The public hospitals have been described as the worst hospitals in Latin America, with glass strewn on the floors, blown light bulbs and regular shootings. The death rate in prisons, too, is shocking, with figures higher than Brazil or Mexico, and authorities classifying strangling as suicide to reduce the appearance of the murder rate. In one particular prison that Anderson visited from the outside, astonishingly, there have been no entries from officials in six years, except one guard hand-picked by the inmates to collect dead bodies. The drug and weaponry trade is rife, even within these prisons.
The key issue which the panellists agreed on was the “unevenness of all programmes” produced by the government and the severe failure of policy implementation in Venezuela, with competent people being placed in the wrong positions, and with public image being prioritised over governance.
Government projects have been doomed to fail from the outset. Real estate is being forcibly acquired, then bought and sold. The slums are considered the “most insecure” in harbouring extreme violence, while new buildings are being “slapped-up” in a haphazard way.
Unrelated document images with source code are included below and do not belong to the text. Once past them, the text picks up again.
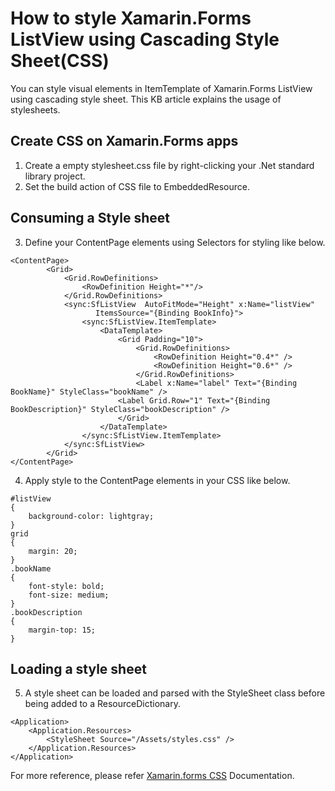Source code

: # How to style Xamarin.Forms ListView using Cascading Style Sheet(CSS) 

You can style visual elements in ItemTemplate of Xamarin.Forms ListView using cascading style sheet. This KB article explains the usage of stylesheets. 

## Create CSS on Xamarin.Forms apps

1.	Create a empty stylesheet.css file by right-clicking your .Net standard library project.
2.	Set the build action of CSS file to EmbeddedResource.
  
## Consuming a Style sheet

3.	Define your ContentPage elements using Selectors for styling like below.

```
<ContentPage>
        <Grid>
            <Grid.RowDefinitions>
                <RowDefinition Height="*"/>
            </Grid.RowDefinitions>
            <sync:SfListView  AutoFitMode="Height" x:Name="listView"
                   ItemsSource="{Binding BookInfo}">
                <sync:SfListView.ItemTemplate>
                    <DataTemplate>
                        <Grid Padding="10">
                            <Grid.RowDefinitions>
                                <RowDefinition Height="0.4*" />
                                <RowDefinition Height="0.6*" />
                            </Grid.RowDefinitions>
                            <Label x:Name="label" Text="{Binding BookName}" StyleClass="bookName" />
                        <Label Grid.Row="1" Text="{Binding BookDescription}" StyleClass="bookDescription" />
                        </Grid>
                    </DataTemplate>
                </sync:SfListView.ItemTemplate>
            </sync:SfListView>
        </Grid>
</ContentPage>
```

4.	Apply style to the ContentPage elements in your CSS like below.

```
#listView 
{
    background-color: lightgray;
}
grid 
{
    margin: 20;
}
.bookName 
{
    font-style: bold;
    font-size: medium;
}
.bookDescription 
{
    margin-top: 15;
}
```

## Loading a style sheet

5.	A style sheet can be loaded and parsed with the StyleSheet class before being added to a ResourceDictionary.
 
```
<Application>
    <Application.Resources>
        <StyleSheet Source="/Assets/styles.css" />
    </Application.Resources>
</Application>
```
 For more reference, please refer [Xamarin.forms CSS](https://docs.microsoft.com/en-us/xamarin/xamarin-forms/user-interface/styles/css/) Documentation.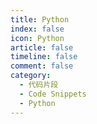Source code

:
 ```yaml
---
title: Python
index: false
icon: Python
article: false
timeline: false
comment: false
category:
  - 代码片段
  - Code Snippets
  - Python
---
```


<div class="catalog-display-container">
  <Catalog hideHeading />
</div>
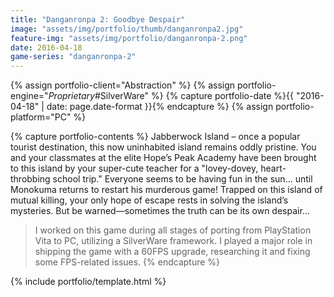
 ```yaml
---
title: "Danganronpa 2: Goodbye Despair"
image: "assets/img/portfolio/thumb/danganronpa2.jpg"
feature-img: "assets/img/portfolio/danganronpa-2.png"
date: 2016-04-18
game-series: "danganronpa-2"
---
```


{% assign portfolio-client="Abstraction" %}
{% assign portfolio-engine="*Proprietary*#SilverWare" %}
{% capture portfolio-date %}{{ "2016-04-18" | date: page.date-format }}{% endcapture %}
{% assign portfolio-platform="PC" %}

{% capture portfolio-contents %}
Jabberwock Island – once a popular tourist destination, this now uninhabited island remains oddly pristine.
You and your classmates at the elite Hope’s Peak Academy have been brought to this island by your super-cute teacher for a "lovey-dovey, heart-throbbing school trip."
Everyone seems to be having fun in the sun... until Monokuma returns to restart his murderous game! Trapped on this island of mutual killing, your only hope of escape rests in solving the island’s mysteries.
But be warned—sometimes the truth can be its own despair...

> I worked on this game during all stages of porting from PlayStation Vita to PC, utilizing a SilverWare framework.
> I played a major role in shipping the game with a 60FPS upgrade, researching it and fixing some FPS-related issues.
{% endcapture %}

{% include portfolio/template.html %}
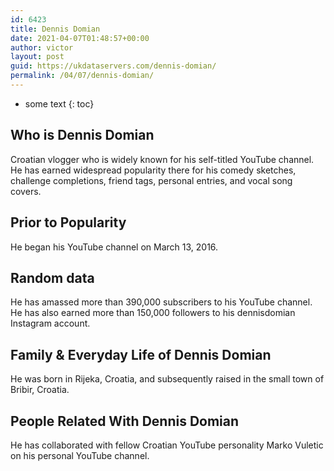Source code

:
 ```yaml
---
id: 6423
title: Dennis Domian
date: 2021-04-07T01:48:57+00:00
author: victor
layout: post
guid: https://ukdataservers.com/dennis-domian/
permalink: /04/07/dennis-domian/
---
```


* some text
{: toc}


## Who is Dennis Domian



Croatian vlogger who is widely known for his self-titled YouTube channel. He has earned widespread popularity there for his comedy sketches, challenge completions, friend tags, personal entries, and vocal song covers. 

                
                
                
## Prior to Popularity



He began his YouTube channel on March 13, 2016.

                
                
                
## Random data



He has amassed more than 390,000 subscribers to his YouTube channel. He has also earned more than 150,000 followers to his dennisdomian Instagram account. 

                
                
                
## Family & Everyday Life of Dennis Domian



He was born in Rijeka, Croatia, and subsequently raised in the small town of Bribir, Croatia.

                
                
                
## People Related With Dennis Domian



He has collaborated with fellow Croatian YouTube personality Marko Vuletic on his personal YouTube channel.

                
              
            
          
          
          
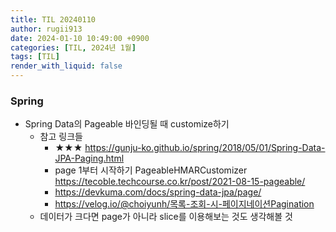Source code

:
 ```yaml
---
title: TIL 20240110
author: rugii913
date: 2024-01-10 10:49:00 +0900
categories: [TIL, 2024년 1월]
tags: [TIL]
render_with_liquid: false
---
```


### Spring
- Spring Data의 Pageable 바인딩될 때 customize하기
  - 참고 링크들
    - ★★★ <https://gunju-ko.github.io/spring/2018/05/01/Spring-Data-JPA-Paging.html>
    - page 1부터 시작하기 PageableHMARCustomizer <https://tecoble.techcourse.co.kr/post/2021-08-15-pageable/>
    - <https://devkuma.com/docs/spring-data-jpa/page/>
    - <https://velog.io/@choiyunh/목록-조회-시-페이지네이션Pagination>
  - 데이터가 크다면 page가 아니라 slice를 이용해보는 것도 생각해볼 것

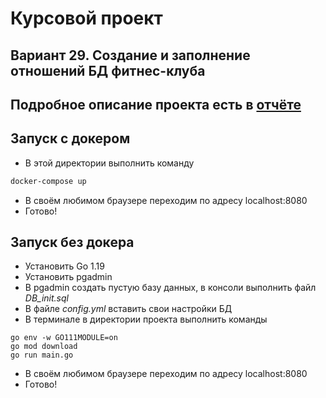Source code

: # Курсовой проект

## Вариант 29. Создание и заполнение отношений БД фитнес-клуба

## Подробное описание проекта есть в [отчёте](https://github.com/papey08/MAI_skat/blob/main/Databases/cp/docs/report.pdf)

## Запуск с докером

* В этой директории выполнить команду 

```bash
docker-compose up
```

* В своём любимом браузере переходим по адресу localhost:8080
* Готово!

## Запуск без докера

* Установить Go 1.19
* Установить pgadmin
* В pgadmin создать пустую базу данных, в консоли выполнить файл *DB_init.sql*
* В файле *config.yml* вставить свои настройки БД
* В терминале в директории проекта выполнить команды

```(Go)
go env -w GO111MODULE=on
go mod download
go run main.go
```

* В своём любимом браузере переходим по адресу localhost:8080
* Готово!
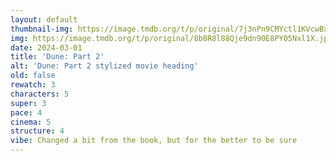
```yaml
---
layout: default
thumbnail-img: https://image.tmdb.org/t/p/original/7j3nPn9CMYctl1KVcwBxVAu6vb1.png
img: https://image.tmdb.org/t/p/original/8b8R8l88Qje9dn9OE8PY05Nxl1X.jpg
date: 2024-03-01
title: 'Dune: Part 2'
alt: 'Dune: Part 2 stylized movie heading'
old: false
rewatch: 3
characters: 5
super: 3
pace: 4
cinema: 5
structure: 4
vibe: Changed a bit from the book, but for the better to be sure
---
```

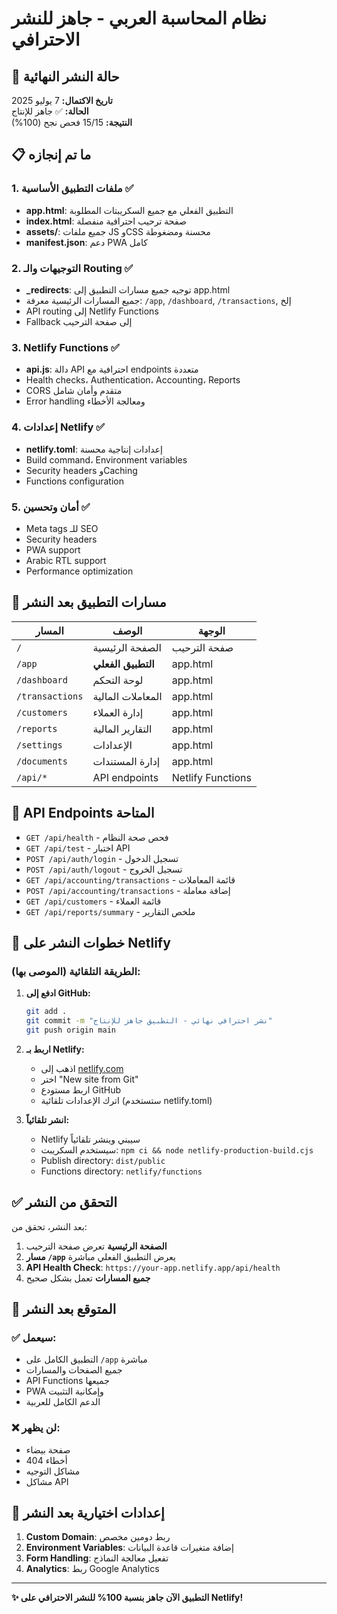 # نظام المحاسبة العربي - جاهز للنشر الاحترافي

## 🚀 حالة النشر النهائية

**تاريخ الاكتمال:** 7 يوليو 2025  
**الحالة:** ✅ جاهز للإنتاج  
**النتيجة:** 15/15 فحص نجح (100%)

## 📋 ما تم إنجازه

### 1. ملفات التطبيق الأساسية ✅
- **app.html**: التطبيق الفعلي مع جميع السكريبتات المطلوبة
- **index.html**: صفحة ترحيب احترافية منفصلة
- **assets/**: جميع ملفات JS وCSS محسنة ومضغوطة
- **manifest.json**: دعم PWA كامل

### 2. التوجيهات والـ Routing ✅
- **_redirects**: توجيه جميع مسارات التطبيق إلى app.html
- جميع المسارات الرئيسية معرفة: `/app`, `/dashboard`, `/transactions`, إلخ
- API routing إلى Netlify Functions
- Fallback إلى صفحة الترحيب

### 3. Netlify Functions ✅
- **api.js**: دالة API احترافية مع endpoints متعددة
- Health checks، Authentication، Accounting، Reports
- CORS متقدم وأمان شامل
- Error handling ومعالجة الأخطاء

### 4. إعدادات Netlify ✅
- **netlify.toml**: إعدادات إنتاجية محسنة
- Build command، Environment variables
- Security headers وCaching
- Functions configuration

### 5. أمان وتحسين ✅
- Meta tags للـ SEO
- Security headers
- PWA support
- Arabic RTL support
- Performance optimization

## 🔗 مسارات التطبيق بعد النشر

| المسار | الوصف | الوجهة |
|--------|--------|--------|
| `/` | الصفحة الرئيسية | صفحة الترحيب |
| `/app` | **التطبيق الفعلي** | app.html |
| `/dashboard` | لوحة التحكم | app.html |
| `/transactions` | المعاملات المالية | app.html |
| `/customers` | إدارة العملاء | app.html |
| `/reports` | التقارير المالية | app.html |
| `/settings` | الإعدادات | app.html |
| `/documents` | إدارة المستندات | app.html |
| `/api/*` | API endpoints | Netlify Functions |

## 🔧 API Endpoints المتاحة

- `GET /api/health` - فحص صحة النظام
- `GET /api/test` - اختبار API
- `POST /api/auth/login` - تسجيل الدخول
- `POST /api/auth/logout` - تسجيل الخروج
- `GET /api/accounting/transactions` - قائمة المعاملات
- `POST /api/accounting/transactions` - إضافة معاملة
- `GET /api/customers` - قائمة العملاء
- `GET /api/reports/summary` - ملخص التقارير

## 📝 خطوات النشر على Netlify

### الطريقة التلقائية (الموصى بها):

1. **ادفع إلى GitHub:**
   ```bash
   git add .
   git commit -m "نشر احترافي نهائي - التطبيق جاهز للإنتاج"
   git push origin main
   ```

2. **اربط بـ Netlify:**
   - اذهب إلى [netlify.com](https://netlify.com)
   - اختر "New site from Git"
   - اربط مستودع GitHub
   - اترك الإعدادات تلقائية (ستستخدم netlify.toml)

3. **انشر تلقائياً:**
   - Netlify سيبني وينشر تلقائياً
   - سيستخدم السكريبت: `npm ci && node netlify-production-build.cjs`
   - Publish directory: `dist/public`
   - Functions directory: `netlify/functions`

## ✅ التحقق من النشر

بعد النشر، تحقق من:

1. **الصفحة الرئيسية** تعرض صفحة الترحيب
2. **مسار `/app`** يعرض التطبيق الفعلي مباشرة
3. **API Health Check**: `https://your-app.netlify.app/api/health`
4. **جميع المسارات** تعمل بشكل صحيح

## 🎯 المتوقع بعد النشر

### ✅ سيعمل:
- التطبيق الكامل على `/app` مباشرة
- جميع الصفحات والمسارات
- API Functions جميعها
- PWA وإمكانية التثبيت
- الدعم الكامل للعربية

### ❌ لن يظهر:
- صفحة بيضاء
- أخطاء 404
- مشاكل التوجيه
- مشاكل API

## 🔄 إعدادات اختيارية بعد النشر

1. **Custom Domain**: ربط دومين مخصص
2. **Environment Variables**: إضافة متغيرات قاعدة البيانات
3. **Form Handling**: تفعيل معالجة النماذج
4. **Analytics**: ربط Google Analytics

---

**✨ التطبيق الآن جاهز بنسبة 100% للنشر الاحترافي على Netlify!**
The main talent of Chavez, Anderson argued, was keeping the hope of revolution in the people – a revolution which didn’t come to fruition. But the revolution was real in the hearts of the citizens, and that has huge social value in itself. And Carroll concluded that the sporadic positive stories that have emerged from Venezuela, sadly, are unlikely to outlive Chavez.
It is difficult to envisage Venezuela without Chavez at the reins. The country has new challenges with an extortionate social debt and ever increasing oil prices. It remains to be seen whether the next president – likely to be current Vice-President Nicolás Maduro, a bus driver turned union leader – will be accepted by the armed forces and, moreover, whether he can bring about positive change.